VMware NUMA affinity and hyperthreading

This topic explains how to experiment with VMware NUMA affinity and Hyper-Threading Technology for Pexip Infinity Conferencing Node VMs, in order to achieve up to 50% additional capacity.

If you are taking advantage of hyperthreading to deploy two vCPUs per physical core (i.e. one per logical thread), you must first enable NUMA affinity; if you don't, the Conferencing Node VM will end up spanning multiple NUMA nodes, resulting in a loss of performance.

Affinity does NOT guarantee or reserve resources, it simply forces a VM to use only the socket you define, so mixing Pexip Conferencing Node VMs that are configured with NUMA affinity together with other VMs on the same server is not recommended.

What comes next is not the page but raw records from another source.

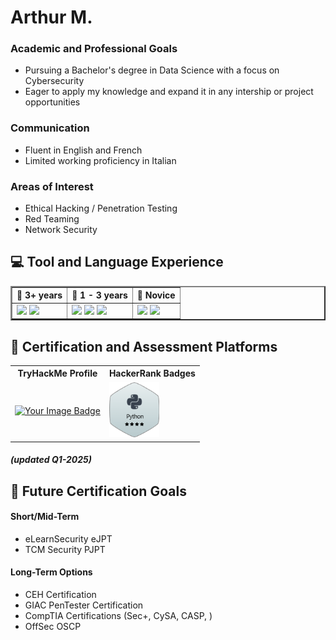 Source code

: <link href="style.css" rel="stylesheet"/>

<link rel="stylesheet" type='text/css' href="https://cdn.jsdelivr.net/gh/devicons/devicon@latest/devicon.min.css" />

# Arthur M.
### Academic and Professional Goals
- Pursuing a Bachelor's degree in Data Science with a focus on Cybersecurity
- Eager to apply my knowledge and expand it in any intership or project opportunities

### Communication
- Fluent in English and French
- Limited working proficiency in Italian

### Areas of Interest
- Ethical Hacking / Penetration Testing
- Red Teaming
- Network Security

## 💻 Tool and Language Experience
<table border="2" width = "200px">
    <tr>
        <th scope="col"> 📘 3+ years </th>
        <th scope="col"> 📗 1 - 3 years </th>
        <th scope="col"> 📒 Novice </th>
    </tr>
    
<td>
<img 
    src="https://cdn3.iconfinder.com/data/icons/logos-and-brands-adobe/512/267_Python-256.png" 
    width = 80 
/>
<img 
    src="https://cdn.jsdelivr.net/gh/devicons/devicon@latest/icons/vscode/vscode-original.svg" 
    width=80
/>
</td>

<td>
<img 
    src="https://cdn.jsdelivr.net/gh/devicons/devicon@latest/icons/java/java-original-wordmark.svg"
    width=100
/>
<img 
    src="https://cdn.jsdelivr.net/gh/devicons/devicon@latest/icons/html5/html5-original.svg"
    width=80
/>
<img 
    src="https://bashlogo.com/img/symbol/svg/full_colored_light.svg"
    width=90
/>

</td>

<td>
<img 
    src="https://upload.wikimedia.org/wikipedia/commons/thumb/0/00/Unofficial_SSH_Logo.svg/1024px-Unofficial_SSH_Logo.svg.png?20220225235622"
    width=80
/>
<img 
    src="https://cdn.jsdelivr.net/gh/devicons/devicon@latest/icons/powershell/powershell-original.svg"
    width=80
/>
</td>


</table>


## 🏅 Certification and Assessment Platforms
<table>
    <tr>
        <th>TryHackMe Profile</th>
        <th>HackerRank Badges</th>
    </tr>
    <td>
        <a href="https://tryhackme.com/p/ArMaHat314">
            <img 
                src="https://tryhackme-badges.s3.amazonaws.com/ArMaHat314.png?update=3" 
                alt="Your Image Badge" 
                width=400/>
        <a/>
    </td>
    <td>
        <a href="https://www.hackerrank.com/profile/arthur_malcoura1">
            <img
                src="HackerRank Badges/Python4S.png"
                alt="Your Image Badge" 
                width=80px/>
        <a/>
    </td>

</table>

##### (updated Q1-2025)


## 📜 Future Certification Goals
#### Short/Mid-Term
- eLearnSecurity eJPT
- TCM Security PJPT

#### Long-Term Options
- CEH Certification
- GIAC PenTester Certification
- CompTIA Certifications (Sec+, CySA, CASP, )
- OffSec OSCP
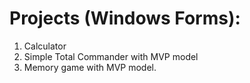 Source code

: #  Projects (Windows Forms):
1) Calculator
2) Simple Total Commander with MVP model
3) Memory game with MVP model.

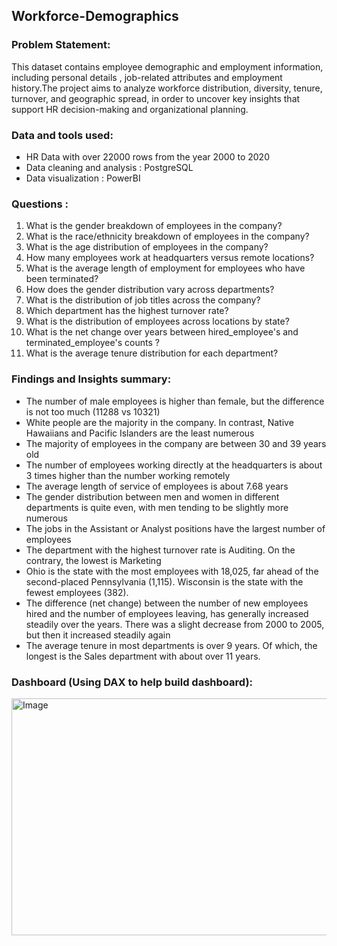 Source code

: ## Workforce-Demographics
### Problem Statement: 
This dataset contains employee demographic and employment information, including personal details , job-related attributes and employment history.The project aims to analyze workforce distribution, diversity, tenure, turnover, and geographic spread, in order to uncover key insights that support HR decision-making and organizational planning. 

### Data and tools used: 
- HR Data with over 22000 rows from the year 2000 to 2020
- Data cleaning and analysis : PostgreSQL
- Data visualization : PowerBI
### Questions : 
1. What is the gender breakdown of employees in the company?
2. What is the race/ethnicity breakdown of employees in the company?
3. What is the age distribution of employees in the company?
4. How many employees work at headquarters versus remote locations?
5. What is the average length of employment for employees who have been terminated?
6. How does the gender distribution vary across departments?
7. What is the distribution of job titles across the company?
8. Which department has the highest turnover rate?
9. What is the distribution of employees across locations by state?
10. What is the net change over years between hired_employee's and terminated_employee's counts ?
11. What is the average tenure distribution for each department?
### Findings and Insights summary: 
- The number of male employees is higher than female, but the difference is not too much (11288 vs 10321)
- White people are the majority in the company. In contrast, Native Hawaiians and Pacific Islanders are the least numerous
- The majority of employees in the company are between 30 and 39 years old
- The number of employees working directly at the headquarters is about 3 times higher than the number working remotely
- The average length of service of employees is about 7.68 years
- The gender distribution between men and women in different departments is quite even, with men tending to be slightly more numerous
- The jobs in the Assistant or Analyst positions have the largest number of employees
- The department with the highest turnover rate is Auditing. On the contrary, the lowest is Marketing
- Ohio is the state with the most employees with 18,025, far ahead of the second-placed Pennsylvania (1,115). Wisconsin is the state with the fewest employees (382).
- The difference (net change) between the number of new employees hired and the number of employees leaving, has generally increased steadily over the years. There was a slight decrease from 2000 to 2005, but then it increased steadily again
- The average tenure in most departments is over 9 years. Of which, the longest is the Sales department with about over 11 years.
### Dashboard (Using DAX to help build dashboard): 
<img width="662" height="379" alt="Image" src="https://github.com/user-attachments/assets/877c9083-24dc-422b-ae29-e06d5b278de2" />


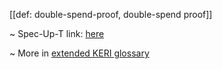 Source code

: [[def: double-spend-proof, double-spend proof]]

~ Spec-Up-T link: <a href='https://weboftrust.github.io/WOT-terms/docs/glossary/double-spend-proof'>here</a>

~ More in <a href="https://weboftrust.github.io/WOT-terms/docs/glossary/double-spend-proof">extended KERI glossary</a>
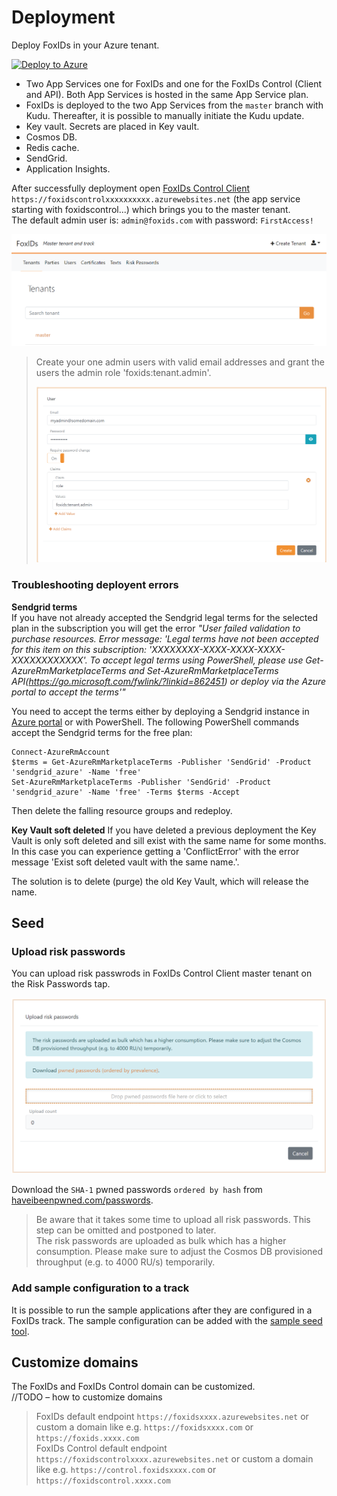 # Deployment

Deploy FoxIDs in your Azure tenant. 

[![Deploy to Azure](https://aka.ms/deploytoazurebutton)](https://portal.azure.com/#create/Microsoft.Template/uri/https%3A%2F%2Fraw.githubusercontent.com%2FITfoxtec%2FFoxIDs%2Fmaster%2Fazuredeploy.json)

- Two App Services one for FoxIDs and one for the FoxIDs Control (Client and API). Both App Services is hosted in the same App Service plan. 
- FoxIDs is deployed to the two App Services from the `master` branch with Kudu. Thereafter, it is possible to manually initiate the Kudu update.
- Key vault. Secrets are placed in Key vault.
- Cosmos DB.
- Redis cache.
- SendGrid.
- Application Insights.

After successfully deployment open [FoxIDs Control Client](control.md#foxids-control-client) `https://foxidscontrolxxxxxxxxxx.azurewebsites.net` (the app service starting with foxidscontrol...) which brings you to the master tenant.  
The default admin user is: `admin@foxids.com` with password: `FirstAccess!`

![FoxIDs Control Client - Master tenant](images/master-tenant2.png)

> Create your one admin users with valid email addresses and grant the users the admin role 'foxids:tenant.admin'.
>
> ![FoxIDs Control Client - Master tenant admin user](images/master-tenant-admin-user.png)

### Troubleshooting deployent errors

**Sendgrid terms**  
If you have not already accepted the Sendgrid legal terms for the selected plan in the subscription you will get the error 
*"User failed validation to purchase resources. Error message: 'Legal terms have not been accepted for this item on this subscription: 'XXXXXXXX-XXXX-XXXX-XXXX-XXXXXXXXXXXX'. To accept legal terms using PowerShell, please use Get-AzureRmMarketplaceTerms and Set-AzureRmMarketplaceTerms API(https://go.microsoft.com/fwlink/?linkid=862451) or deploy via the Azure portal to accept the terms'"* 

You need to accept the terms either by deploying a Sendgrid instance in [Azure portal](https://portal.azure.com) or with PowerShell. 
The following PowerShell commands accept the Sendgrid terms for the free plan:

    Connect-AzureRmAccount
    $terms = Get-AzureRmMarketplaceTerms -Publisher 'SendGrid' -Product 'sendgrid_azure' -Name 'free'
    Set-AzureRmMarketplaceTerms -Publisher 'SendGrid' -Product 'sendgrid_azure' -Name 'free' -Terms $terms -Accept

Then delete the falling resource groups and redeploy.

**Key Vault soft deleted**
If you have deleted a previous deployment the Key Vault is only soft deleted and sill exist with the same name for some months. 
In this case you can experience getting a 'ConflictError' with the error message 'Exist soft deleted vault with the same name.'.

The solution is to delete (purge) the old Key Vault, which will release the name.

## Seed

### Upload risk passwords

You can upload risk passwrods in FoxIDs Control Client master tenant on the Risk Passwords tap. 

![FoxIDs Control Client - Upload risk passwrods](images/upload-risk-passwords.png)

Download the `SHA-1` pwned passwords `ordered by hash` from [haveibeenpwned.com/passwords](https://haveibeenpwned.com/Passwords).

> Be aware that it takes some time to upload all risk passwords. This step can be omitted and postponed to later.  
> The risk passwords are uploaded as bulk which has a higher consumption. Please make sure to adjust the Cosmos DB provisioned throughput (e.g. to 4000 RU/s) temporarily.

### Add sample configuration to a track

It is possible to run the sample applications after they are configured in a FoxIDs track. The sample configuration can be added with the [sample seed tool](samples.md#configure-samples-in-foxids-track).

## Customize domains

The FoxIDs and FoxIDs Control domain can be customized.  
//TODO – how to customize domains

> FoxIDs default endpoint `https://foxidsxxxx.azurewebsites.net` or custom a domain like e.g. `https://foxidsxxxx.com` or `https://foxids.xxxx.com`  
> FoxIDs Control default endpoint `https://foxidscontrolxxxx.azurewebsites.net` or custom a domain like e.g. `https://control.foxidsxxxx.com` or `https://foxidscontrol.xxxx.com`
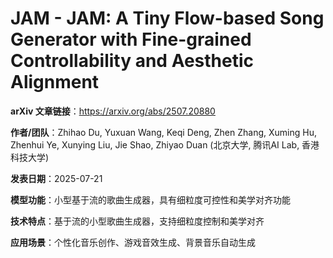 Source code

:# JAM - JAM: A Tiny Flow-based Song Generator with Fine-grained Controllability and Aesthetic Alignment

**arXiv 文章链接**：https://arxiv.org/abs/2507.20880

**作者/团队**：Zhihao Du, Yuxuan Wang, Keqi Deng, Zhen Zhang, Xuming Hu, Zhenhui Ye, Xunying Liu, Jie Shao, Zhiyao Duan (北京大学, 腾讯AI Lab, 香港科技大学)

**发表日期**：2025-07-21

**模型功能**：小型基于流的歌曲生成器，具有细粒度可控性和美学对齐功能

**技术特点**：基于流的小型歌曲生成器，支持细粒度控制和美学对齐

**应用场景**：个性化音乐创作、游戏音效生成、背景音乐自动生成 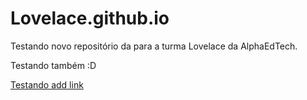 # Lovelace.github.io

Testando novo repositório da para a turma Lovelace da AlphaEdTech.


Testando também :D

[Testando add link](https://github.com/ayoline/Lovelace.github.io/blob/main/teste.md)

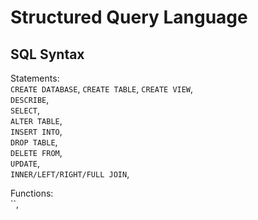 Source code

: # Structured Query Language

## SQL Syntax

Statements:  
  `CREATE DATABASE`,
  `CREATE TABLE`, 
  `CREATE VIEW`,  
  `DESCRIBE`,  
  `SELECT`,  
  `ALTER TABLE`,  
  `INSERT INTO`,  
  `DROP TABLE`,  
  `DELETE FROM`,  
  `UPDATE`,  
  `INNER/LEFT/RIGHT/FULL JOIN`,  

Functions:  
  ``, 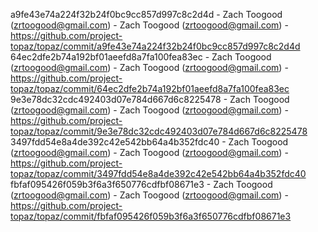 a9fe43e74a224f32b24f0bc9cc857d997c8c2d4d - Zach Toogood (zrtoogood@gmail.com) - Zach Toogood (zrtoogood@gmail.com) - https://github.com/project-topaz/topaz/commit/a9fe43e74a224f32b24f0bc9cc857d997c8c2d4d
64ec2dfe2b74a192bf01aeefd8a7fa100fea83ec - Zach Toogood (zrtoogood@gmail.com) - Zach Toogood (zrtoogood@gmail.com) - https://github.com/project-topaz/topaz/commit/64ec2dfe2b74a192bf01aeefd8a7fa100fea83ec
9e3e78dc32cdc492403d07e784d667d6c8225478 - Zach Toogood (zrtoogood@gmail.com) - Zach Toogood (zrtoogood@gmail.com) - https://github.com/project-topaz/topaz/commit/9e3e78dc32cdc492403d07e784d667d6c8225478
3497fdd54e8a4de392c42e542bb64a4b352fdc40 - Zach Toogood (zrtoogood@gmail.com) - Zach Toogood (zrtoogood@gmail.com) - https://github.com/project-topaz/topaz/commit/3497fdd54e8a4de392c42e542bb64a4b352fdc40
fbfaf095426f059b3f6a3f650776cdfbf08671e3 - Zach Toogood (zrtoogood@gmail.com) - Zach Toogood (zrtoogood@gmail.com) - https://github.com/project-topaz/topaz/commit/fbfaf095426f059b3f6a3f650776cdfbf08671e3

NUMA affinity is not practical in all data center use cases, as it forces a given VM to run on a certain CPU socket (in this example), but is very useful for high-density Pexip deployments with dedicated capacity.

This information is aimed at administrators with a strong understanding of VMware, who have very good control of their VM environment, and who understand the consequences of conducting these changes.

Please ensure you have read and implemented our recommendations in Achieving high density deployments with NUMA before you continue.

Prerequisites

VMware NUMA affinity for Pexip Conferencing Node VMs should only be used if the following conditions apply:

  • vMotion is NOT used. (Using this may result in having two nodes both locked to a single socket, meaning both will be attempting to access the same processor, with neither using the other processor.)
  • You fully understand what you are doing, and you are happy to revert back to the standard settings, if requested by Pexip support, to investigate any potential issues that may result.

Example server without NUMA affinity - allows for more mobility of VMs

Example server with NUMA affinity - taking advantage of hyperthreading to gain 30-50% more capacity per server

Overview of process

We will configure the two Conferencing Node VMs (in this example, an E5-2600 CPU with two sockets per server) with the following advanced VMware parameters:

Conferencing Node A locked to Socket 0

  • cpuid.coresPerSocket = 1
  • numa.vcpu.preferHT = TRUE
  • numa.nodeAffinity = 0

Conferencing Node B locked to Socket 1

  • cpuid.coresPerSocket = 1
  • numa.vcpu.preferHT = TRUE
  • numa.nodeAffinity = 1

You must also double-check the flag below to ensure it matches the number of vCPUs in the Conferencing Node:

  • numa.autosize.vcpu.maxPerVirtualNode

For example, it should be set to 24 if that was the number of vCPUs you assigned.

Note that if you are experiencing different sampling results from multiple nodes on the same host, you should also ensure that Numa.PreferHT = 1 is set (to ensure it operates at the ESXi/socket level). See https://kb.vmware.com/s/article/2003582 for more information.

Setting NUMA affinity

Before you start, please consult your local VMware administrator to understand whether this is appropriate in your environment.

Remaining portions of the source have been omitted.